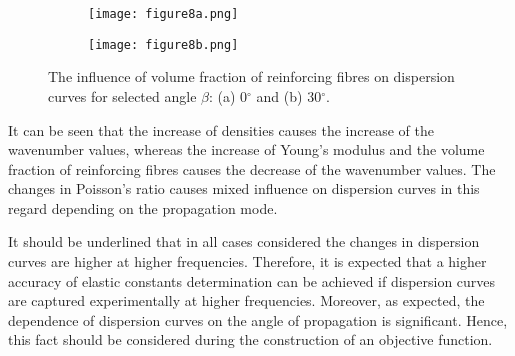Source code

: \documentclass[preprint,12pt]{elsarticle}
\begin{document}
\begin{figure} [h!]
	\centering
	\begin{subfigure}[b]{0.49\textwidth}
		\centering
		\texttt{[image: figure8a.png]}
		\caption{}
		\label{fig:vol0}
	\end{subfigure}
	\hfill
	\begin{subfigure}[b]{0.49\textwidth}
		\centering
		\texttt{[image: figure8b.png]}
		\caption{}
		\label{fig:vol30}
	\end{subfigure}
	\caption{The influence of volume fraction of reinforcing fibres on dispersion curves 
	for selected angle \(\beta\): (a) 0\(^{\circ}\) and (b) 30\(^{\circ}\).} 
	\label{fig:vol}
\end{figure}

It can be seen that the increase of densities causes the increase of the wavenumber values, whereas the increase of  Young's modulus and the volume fraction of reinforcing fibres causes the decrease of the wavenumber values. The changes in Poisson's ratio causes mixed influence on dispersion curves in this regard depending on the propagation mode.

It should be underlined that in all cases considered the changes in dispersion curves are higher at higher frequencies. Therefore, it is expected that a higher accuracy of elastic constants determination can be achieved if dispersion curves are captured experimentally at higher frequencies. Moreover, as expected, the dependence of dispersion curves on the angle of propagation is significant. Hence, this fact should be considered during the construction of an objective function.
\end{document}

== ACTION ITEM ==
A verbatim copy of the data, with all pictures omitted, is the required output.

== PROBLEM SOLUTION ==
Source code

: \documentclass[preprint,12pt]{elsarticle}
\begin{document}
\begin{figure} [h!]
	\centering
	\begin{subfigure}[b]{0.49\textwidth}
		\centering
		\texttt{[image: figure8a.png]}
		\caption{}
		\label{fig:vol0}
	\end{subfigure}
	\hfill
	\begin{subfigure}[b]{0.49\textwidth}
		\centering
		\texttt{[image: figure8b.png]}
		\caption{}
		\label{fig:vol30}
	\end{subfigure}
	\caption{The influence of volume fraction of reinforcing fibres on dispersion curves 
	for selected angle \(\beta\): (a) 0\(^{\circ}\) and (b) 30\(^{\circ}\).} 
	\label{fig:vol}
\end{figure}

It can be seen that the increase of densities causes the increase of the wavenumber values, whereas the increase of  Young's modulus and the volume fraction of reinforcing fibres causes the decrease of the wavenumber values. The changes in Poisson's ratio causes mixed influence on dispersion curves in this regard depending on the propagation mode.

It should be underlined that in all cases considered the changes in dispersion curves are higher at higher frequencies. Therefore, it is expected that a higher accuracy of elastic constants determination can be achieved if dispersion curves are captured experimentally at higher frequencies. Moreover, as expected, the dependence of dispersion curves on the angle of propagation is significant. Hence, this fact should be considered during the construction of an objective function.
\end{document}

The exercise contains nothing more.